Output only the lines below from the one containing "## Open-Tag Clustering and" to the one containing "#### Tag Generation using ChatGPT", exactly as written, both ends kept.

[[ Record set, beginning ]]

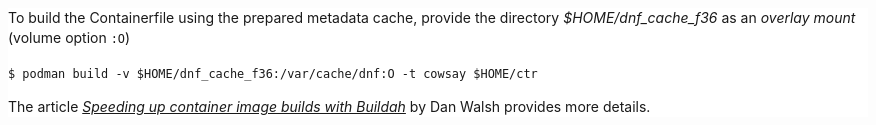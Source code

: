 To build the Containerfile using the prepared metadata cache, provide the directory _$HOME/dnf_cache_f36_ as an _overlay mount_ (volume option `:O`)

```
$ podman build -v $HOME/dnf_cache_f36:/var/cache/dnf:O -t cowsay $HOME/ctr
```

The article [_Speeding up container image builds with Buildah_](https://www.redhat.com/sysadmin/speeding-container-buildah) by Dan Walsh provides more details.
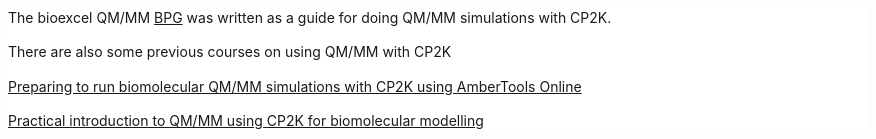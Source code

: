 The bioexcel QM/MM [BPG](https://docs.bioexcel.eu/qmmm_bpg/en/main/index.html) 
was written as a guide for doing QM/MM simulations with CP2K.

There are also some previous courses on using QM/MM with CP2K

[Preparing to run biomolecular QM/MM simulations with CP2K using AmberTools Online](https://www.archer2.ac.uk/training/courses/200609-amber/)


[Practical introduction to QM/MM using CP2K for biomolecular modelling](https://www.archer2.ac.uk/training/courses/201013-cp2k/)



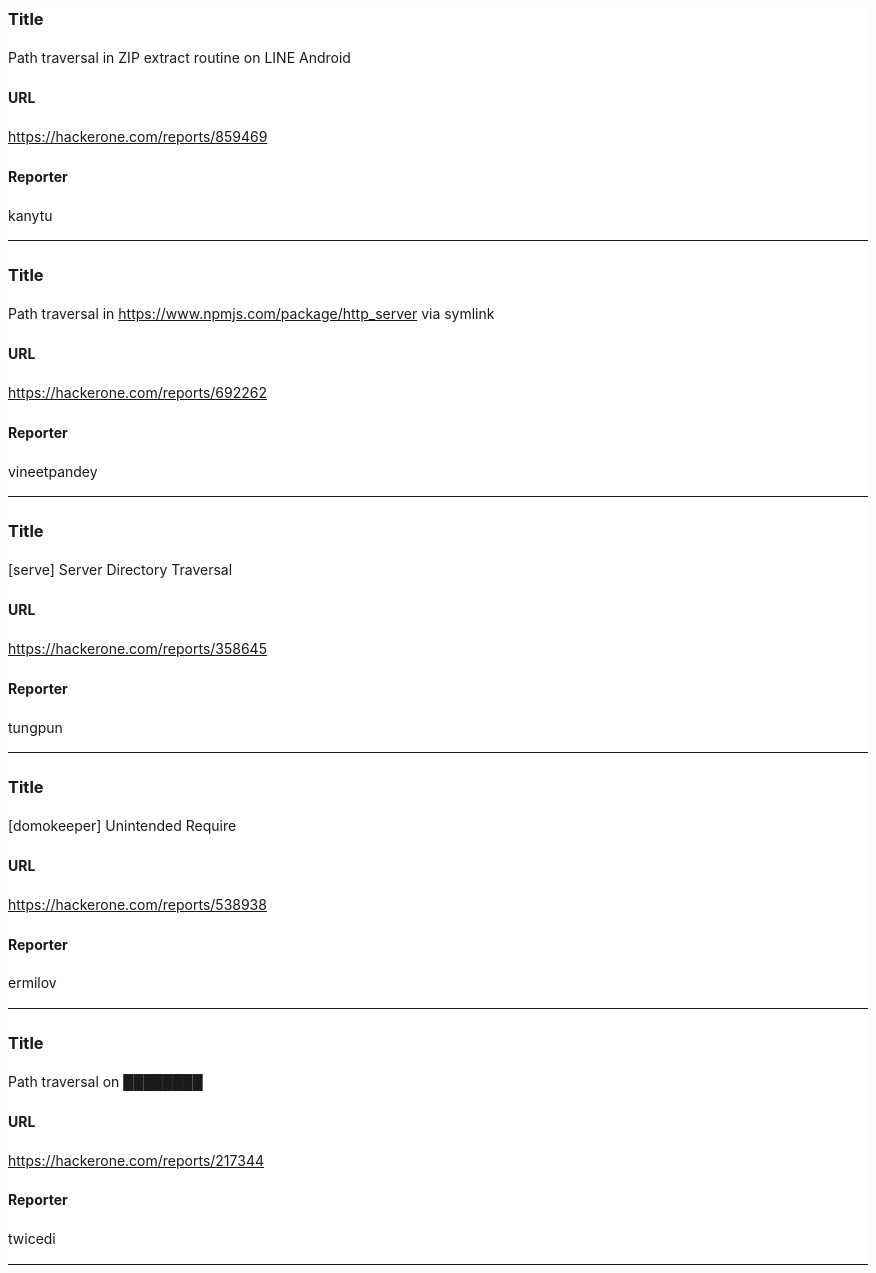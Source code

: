 
### Title
Path traversal in ZIP extract routine on LINE Android
#### URL 
https://hackerone.com/reports/859469
#### Reporter 
kanytu

---


### Title
Path traversal in https://www.npmjs.com/package/http_server via symlink
#### URL 
https://hackerone.com/reports/692262
#### Reporter 
vineetpandey

---


### Title
[serve] Server Directory Traversal
#### URL 
https://hackerone.com/reports/358645
#### Reporter 
tungpun

---


### Title
[domokeeper] Unintended Require
#### URL 
https://hackerone.com/reports/538938
#### Reporter 
ermilov

---


### Title
Path traversal on ████████
#### URL 
https://hackerone.com/reports/217344
#### Reporter 
twicedi

---
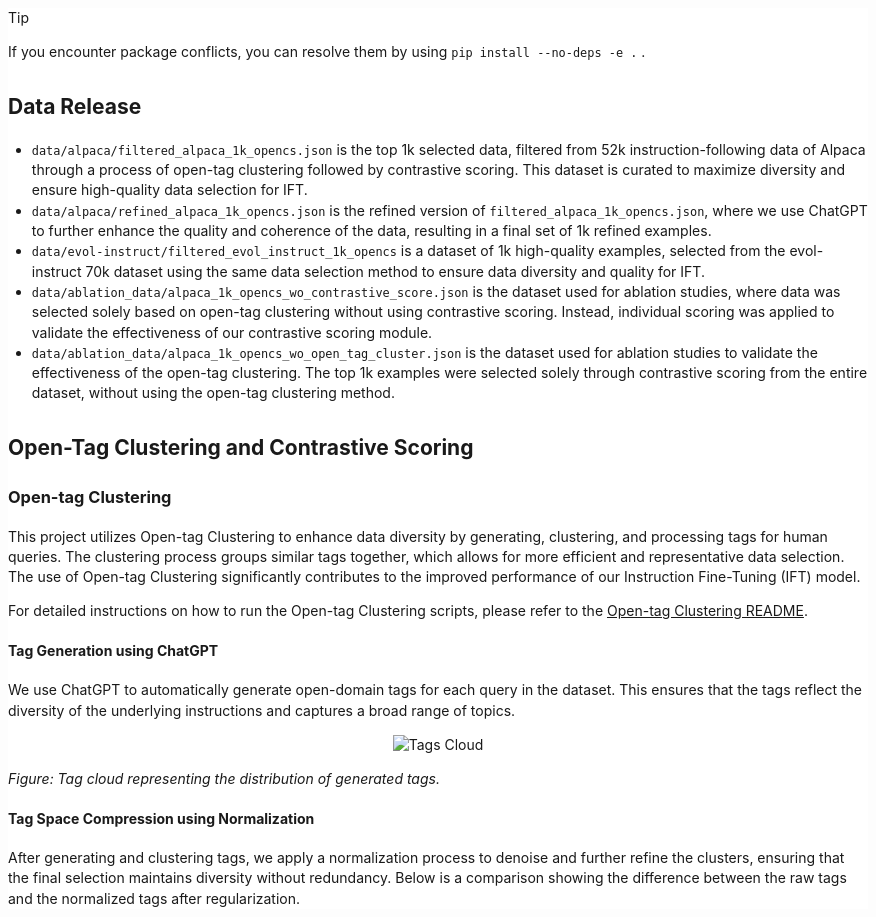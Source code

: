 > [!TIP]
> If you encounter package conflicts, you can resolve them by using `pip install --no-deps -e .` .

## Data Release

- `data/alpaca/filtered_alpaca_1k_opencs.json` is the top 1k selected data, filtered from 52k instruction-following data of Alpaca through a process of open-tag clustering followed by contrastive scoring. This dataset is curated to maximize diversity and ensure high-quality data selection for IFT.
- `data/alpaca/refined_alpaca_1k_opencs.json` is the refined version of `filtered_alpaca_1k_opencs.json`, where we use ChatGPT to further enhance the quality and coherence of the data, resulting in a final set of 1k refined examples.
- `data/evol-instruct/filtered_evol_instruct_1k_opencs` is a dataset of 1k high-quality examples, selected from the evol-instruct 70k dataset using the same data selection method to ensure data diversity and quality for IFT.
- `data/ablation_data/alpaca_1k_opencs_wo_contrastive_score.json` is the dataset used for ablation studies, where data was selected solely based on open-tag clustering without using contrastive scoring. Instead, individual scoring was applied to validate the effectiveness of our contrastive scoring module.
- `data/ablation_data/alpaca_1k_opencs_wo_open_tag_cluster.json` is the dataset used for ablation studies to validate the effectiveness of the open-tag clustering. The top 1k examples were selected solely through contrastive scoring from the entire dataset, without using the open-tag clustering method.

## Open-Tag Clustering and Contrastive Scoring
### Open-tag Clustering

This project utilizes Open-tag Clustering to enhance data diversity by generating, clustering, and processing tags for human queries. The clustering process groups similar tags together, which allows for more efficient and representative data selection. The use of Open-tag Clustering significantly contributes to the improved performance of our Instruction Fine-Tuning (IFT) model.

For detailed instructions on how to run the Open-tag Clustering scripts, please refer to the [Open-tag Clustering README](src/open_tag_clustering/readme.md).

#### Tag Generation using ChatGPT
We use ChatGPT to automatically generate open-domain tags for each query in the dataset. This ensures that the tags reflect the diversity of the underlying instructions and captures a broad range of topics.

<div align="center">
    <img src="figures/tags_cloud.png" alt="Tags Cloud" width="600"/>
</div>

*Figure: Tag cloud representing the distribution of generated tags.*

#### Tag Space Compression using Normalization

After generating and clustering tags, we apply a normalization process to denoise and further refine the clusters, ensuring that the final selection maintains diversity without redundancy. Below is a comparison showing the difference between the raw tags and the normalized tags after regularization.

[[ Record set, end ]]

Solution →
## Open-Tag Clustering and Contrastive Scoring
### Open-tag Clustering

This project utilizes Open-tag Clustering to enhance data diversity by generating, clustering, and processing tags for human queries. The clustering process groups similar tags together, which allows for more efficient and representative data selection. The use of Open-tag Clustering significantly contributes to the improved performance of our Instruction Fine-Tuning (IFT) model.

For detailed instructions on how to run the Open-tag Clustering scripts, please refer to the [Open-tag Clustering README](src/open_tag_clustering/readme.md).

#### Tag Generation using ChatGPT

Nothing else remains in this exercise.